I Hate Hamilton and So Did The Cast’s Ancestors

Drew Guillory
10 min readJul 25, 2020

General Erwin Rommel, known as the Desert Fox, was the one of the Nazis’ top field commanders, responsible for overseeing the expansive German war in North Africa. For a large part of history Rommel has been remembered as somewhat divorced from the Nazi cause, apolitical in his intentions and skilled in his military profession. Rommel, described as a “gentleman warrior” by Germany’s leading paper, Der Spiegel, had enjoyed years of relatively good PR for a Nazi.1 The fog of myths generally goes something like Rommel knew nothing about the Holocaust, just wanted to do right by Germany, and when he found out about the Holocaust, took part in a secret conspiracy to kill Adolf Hitler and save the Jewish people. These are lies, but even though Germany after World War II had gone through an intense de-Nazification process, Rommel’s good, non-racist (and inaccurate) reputation has survived well enough to see his name adorn German military bases, German naval destroyers, museums in his honor and roads in his hometown. Watching Hamilton in the year 2020, as a black American, I assume, is like being a descendant of a Holocaust survivor, watching a troupe of Jews passionately perform a two hour musical about Erwin Rommel.

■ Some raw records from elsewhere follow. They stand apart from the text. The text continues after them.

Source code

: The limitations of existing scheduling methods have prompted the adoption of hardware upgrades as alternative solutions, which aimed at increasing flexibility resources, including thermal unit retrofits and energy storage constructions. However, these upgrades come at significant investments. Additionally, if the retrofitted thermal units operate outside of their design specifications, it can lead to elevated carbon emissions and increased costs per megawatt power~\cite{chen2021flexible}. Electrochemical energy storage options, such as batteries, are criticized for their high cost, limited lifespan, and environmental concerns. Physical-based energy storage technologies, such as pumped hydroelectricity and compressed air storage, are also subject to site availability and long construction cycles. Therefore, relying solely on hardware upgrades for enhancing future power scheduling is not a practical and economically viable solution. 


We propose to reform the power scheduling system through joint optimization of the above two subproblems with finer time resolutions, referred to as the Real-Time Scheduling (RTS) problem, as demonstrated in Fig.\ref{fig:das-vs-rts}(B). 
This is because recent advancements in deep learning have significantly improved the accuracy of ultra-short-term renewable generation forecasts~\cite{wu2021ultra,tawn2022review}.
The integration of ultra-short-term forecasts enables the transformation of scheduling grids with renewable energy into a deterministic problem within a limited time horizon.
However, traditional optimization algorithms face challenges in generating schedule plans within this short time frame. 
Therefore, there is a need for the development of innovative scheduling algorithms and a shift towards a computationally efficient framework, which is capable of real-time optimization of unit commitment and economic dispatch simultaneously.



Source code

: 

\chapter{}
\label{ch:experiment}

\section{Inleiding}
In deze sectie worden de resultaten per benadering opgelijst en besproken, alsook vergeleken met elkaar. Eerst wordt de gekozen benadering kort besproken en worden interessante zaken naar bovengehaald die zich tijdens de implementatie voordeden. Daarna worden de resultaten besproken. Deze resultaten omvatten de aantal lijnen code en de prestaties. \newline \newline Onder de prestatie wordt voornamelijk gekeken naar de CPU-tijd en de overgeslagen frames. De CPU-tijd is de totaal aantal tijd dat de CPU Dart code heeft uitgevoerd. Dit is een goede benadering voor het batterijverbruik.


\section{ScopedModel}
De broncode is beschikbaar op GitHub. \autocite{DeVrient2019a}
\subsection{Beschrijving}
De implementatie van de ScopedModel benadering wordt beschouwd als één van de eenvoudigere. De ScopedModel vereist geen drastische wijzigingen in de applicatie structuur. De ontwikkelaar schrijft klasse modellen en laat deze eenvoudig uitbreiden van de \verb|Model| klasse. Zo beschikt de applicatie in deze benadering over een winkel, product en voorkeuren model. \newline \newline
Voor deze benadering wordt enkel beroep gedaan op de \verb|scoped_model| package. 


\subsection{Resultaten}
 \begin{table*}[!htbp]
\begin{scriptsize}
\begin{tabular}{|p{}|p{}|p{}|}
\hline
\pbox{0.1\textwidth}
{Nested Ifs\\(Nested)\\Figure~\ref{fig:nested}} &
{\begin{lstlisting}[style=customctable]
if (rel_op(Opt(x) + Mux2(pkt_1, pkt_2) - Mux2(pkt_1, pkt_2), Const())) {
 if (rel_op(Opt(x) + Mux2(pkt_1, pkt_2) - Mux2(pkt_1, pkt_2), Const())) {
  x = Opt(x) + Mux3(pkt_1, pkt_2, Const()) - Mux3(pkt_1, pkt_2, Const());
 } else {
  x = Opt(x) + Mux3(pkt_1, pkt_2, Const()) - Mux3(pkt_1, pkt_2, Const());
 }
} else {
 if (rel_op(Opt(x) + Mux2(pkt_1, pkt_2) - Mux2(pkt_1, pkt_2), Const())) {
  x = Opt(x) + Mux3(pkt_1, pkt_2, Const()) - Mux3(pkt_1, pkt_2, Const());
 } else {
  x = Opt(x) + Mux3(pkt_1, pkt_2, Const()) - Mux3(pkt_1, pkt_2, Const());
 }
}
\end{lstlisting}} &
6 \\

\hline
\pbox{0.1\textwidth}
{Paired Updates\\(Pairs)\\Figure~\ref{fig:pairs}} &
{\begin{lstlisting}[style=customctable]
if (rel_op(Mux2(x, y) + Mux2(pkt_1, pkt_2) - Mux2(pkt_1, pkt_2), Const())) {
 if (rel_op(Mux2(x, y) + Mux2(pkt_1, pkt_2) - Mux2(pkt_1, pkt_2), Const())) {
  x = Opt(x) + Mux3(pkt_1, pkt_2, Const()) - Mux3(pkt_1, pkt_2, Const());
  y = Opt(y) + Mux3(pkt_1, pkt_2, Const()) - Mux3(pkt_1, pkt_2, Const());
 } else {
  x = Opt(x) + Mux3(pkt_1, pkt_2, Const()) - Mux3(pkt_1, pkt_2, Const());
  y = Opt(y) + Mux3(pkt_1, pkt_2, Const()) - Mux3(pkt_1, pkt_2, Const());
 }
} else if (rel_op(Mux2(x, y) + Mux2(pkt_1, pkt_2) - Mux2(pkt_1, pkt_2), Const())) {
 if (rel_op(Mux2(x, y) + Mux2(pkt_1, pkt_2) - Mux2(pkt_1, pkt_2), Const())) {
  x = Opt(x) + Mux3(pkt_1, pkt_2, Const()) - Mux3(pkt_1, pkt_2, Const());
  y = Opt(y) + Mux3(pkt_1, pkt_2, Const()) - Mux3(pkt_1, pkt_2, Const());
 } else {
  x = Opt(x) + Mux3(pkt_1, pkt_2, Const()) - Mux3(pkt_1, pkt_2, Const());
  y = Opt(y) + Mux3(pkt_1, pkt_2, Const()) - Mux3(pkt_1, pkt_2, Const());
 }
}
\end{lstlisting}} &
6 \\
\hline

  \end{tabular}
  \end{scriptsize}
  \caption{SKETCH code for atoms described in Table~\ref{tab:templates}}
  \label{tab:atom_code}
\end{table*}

The play opened up with a song where a group of black people on stage called Alexander Hamilton “brother” and immediately I had to take a second. “Brother”. Most of this play’s main characters are played by black actors, including several white contributors to the American genocide of black people. Generally, the characters played by white actors, like King George and General Charles Lee, are portrayed as bad guys or idiots; obstacles in the way of our main characters. George Washington and Alexander Hamilton, clearly heroes, are played by darker skinned men, almost implicitly indicative of their good guy status. Washington, given a big ‘WOOOO’ at his first appearance as if he were fucking Kramer, personally owned over 100 black human beings. The political reasoning behind an all-black cast, as it has been explained to me, is some metaphorical conquering of America’s dark history by black people, some sort of kicking down the door of the obviously segregated celebration of the early United States. Through a musical acknowledgment, really a painting over of the fact that the people that founded this country owned our ancestors like cattle, we’ll be a step closer to the kumbaya colorblind society that this play’s writers envisioned.

I would have to imagine that somewhere in the back of the founders’ heads, they were acutely aware of the colossus of suffering that underpinned any economic success their country had at the time, and the vast economic success that they personally enjoyed. Despite whatever empty statements any of them made about the equity of black people or ‘all men’, which didn’t include us yet, they must have been sure that at some point, the time would come where black people, just as the colonists did, would take their only given option for their rights, arm themselves and break free from the system that oppressed them. In the recesses of powdered wig covered minds, even if just in a dream, each one of them had to have imagined a dark brown mass, unshackled, walking slowly but deliberately to their well furnished houses to kill them and take back what their labor had built. If the founders at all understood what they themselves wrote about the light subjugation they faced from the British, they had to have thought, if just for a second, ‘God, I sure hope those niggers never rise up against us’. I can guarantee you, beyond the slimmest shadow of a fucking doubt, that the fleet of rich elite politicians we call our ‘founding fathers’ could have hoped for no better PR, no more subdued and neutered a population, no more total an overlook of their oppression, than to see black people in the year 2020, dressed up in colonist regalia, literally singing and dancing about how great they were. If George Washington had known that black people would be cheering a black version of him onto a stage 200 years after he died, when he literally owned title and deed to their ancestors solely because of their race, he probably would have bought a few more.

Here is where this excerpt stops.